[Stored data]
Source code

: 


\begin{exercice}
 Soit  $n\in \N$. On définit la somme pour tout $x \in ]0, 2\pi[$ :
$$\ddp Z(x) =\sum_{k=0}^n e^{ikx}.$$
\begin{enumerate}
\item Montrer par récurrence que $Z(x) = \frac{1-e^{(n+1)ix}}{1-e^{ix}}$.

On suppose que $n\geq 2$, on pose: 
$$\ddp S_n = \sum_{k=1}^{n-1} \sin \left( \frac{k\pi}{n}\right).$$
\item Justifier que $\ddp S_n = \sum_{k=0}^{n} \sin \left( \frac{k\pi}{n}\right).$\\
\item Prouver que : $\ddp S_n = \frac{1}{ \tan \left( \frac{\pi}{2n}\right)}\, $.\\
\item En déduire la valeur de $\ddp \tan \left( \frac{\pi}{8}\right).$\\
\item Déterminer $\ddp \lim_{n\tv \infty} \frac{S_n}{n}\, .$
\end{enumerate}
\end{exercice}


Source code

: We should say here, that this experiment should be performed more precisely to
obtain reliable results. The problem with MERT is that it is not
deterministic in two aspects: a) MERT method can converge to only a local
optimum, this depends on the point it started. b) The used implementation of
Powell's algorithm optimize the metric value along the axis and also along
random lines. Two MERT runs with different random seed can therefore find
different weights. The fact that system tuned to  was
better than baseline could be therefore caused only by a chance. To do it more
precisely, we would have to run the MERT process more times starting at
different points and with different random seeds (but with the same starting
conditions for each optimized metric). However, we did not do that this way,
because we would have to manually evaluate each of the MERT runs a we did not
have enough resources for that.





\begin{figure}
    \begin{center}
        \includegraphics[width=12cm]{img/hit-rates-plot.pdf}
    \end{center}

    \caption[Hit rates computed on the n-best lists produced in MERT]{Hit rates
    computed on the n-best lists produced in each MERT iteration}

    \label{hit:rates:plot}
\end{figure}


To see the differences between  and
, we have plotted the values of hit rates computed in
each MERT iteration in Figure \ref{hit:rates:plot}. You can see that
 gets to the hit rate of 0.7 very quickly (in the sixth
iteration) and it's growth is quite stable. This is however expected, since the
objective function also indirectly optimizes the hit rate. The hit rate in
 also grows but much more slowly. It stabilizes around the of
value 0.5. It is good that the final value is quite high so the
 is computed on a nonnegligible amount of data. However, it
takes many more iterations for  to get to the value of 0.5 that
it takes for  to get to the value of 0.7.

▶ _About this task_
For this exercise, write out all of the data exactly.

▶ _Completed task_
Source code

: 


\begin{exercice}
 Soit  $n\in \N$. On définit la somme pour tout $x \in ]0, 2\pi[$ :
$$\ddp Z(x) =\sum_{k=0}^n e^{ikx}.$$
\begin{enumerate}
\item Montrer par récurrence que $Z(x) = \frac{1-e^{(n+1)ix}}{1-e^{ix}}$.

On suppose que $n\geq 2$, on pose: 
$$\ddp S_n = \sum_{k=1}^{n-1} \sin \left( \frac{k\pi}{n}\right).$$
\item Justifier que $\ddp S_n = \sum_{k=0}^{n} \sin \left( \frac{k\pi}{n}\right).$\\
\item Prouver que : $\ddp S_n = \frac{1}{ \tan \left( \frac{\pi}{2n}\right)}\, $.\\
\item En déduire la valeur de $\ddp \tan \left( \frac{\pi}{8}\right).$\\
\item Déterminer $\ddp \lim_{n\tv \infty} \frac{S_n}{n}\, .$
\end{enumerate}
\end{exercice}


Source code

: We should say here, that this experiment should be performed more precisely to
obtain reliable results. The problem with MERT is that it is not
deterministic in two aspects: a) MERT method can converge to only a local
optimum, this depends on the point it started. b) The used implementation of
Powell's algorithm optimize the metric value along the axis and also along
random lines. Two MERT runs with different random seed can therefore find
different weights. The fact that system tuned to  was
better than baseline could be therefore caused only by a chance. To do it more
precisely, we would have to run the MERT process more times starting at
different points and with different random seeds (but with the same starting
conditions for each optimized metric). However, we did not do that this way,
because we would have to manually evaluate each of the MERT runs a we did not
have enough resources for that.





\begin{figure}
    \begin{center}
        \includegraphics[width=12cm]{img/hit-rates-plot.pdf}
    \end{center}

    \caption[Hit rates computed on the n-best lists produced in MERT]{Hit rates
    computed on the n-best lists produced in each MERT iteration}

    \label{hit:rates:plot}
\end{figure}


To see the differences between  and
, we have plotted the values of hit rates computed in
each MERT iteration in Figure \ref{hit:rates:plot}. You can see that
 gets to the hit rate of 0.7 very quickly (in the sixth
iteration) and it's growth is quite stable. This is however expected, since the
objective function also indirectly optimizes the hit rate. The hit rate in
 also grows but much more slowly. It stabilizes around the of
value 0.5. It is good that the final value is quite high so the
 is computed on a nonnegligible amount of data. However, it
takes many more iterations for  to get to the value of 0.5 that
it takes for  to get to the value of 0.7.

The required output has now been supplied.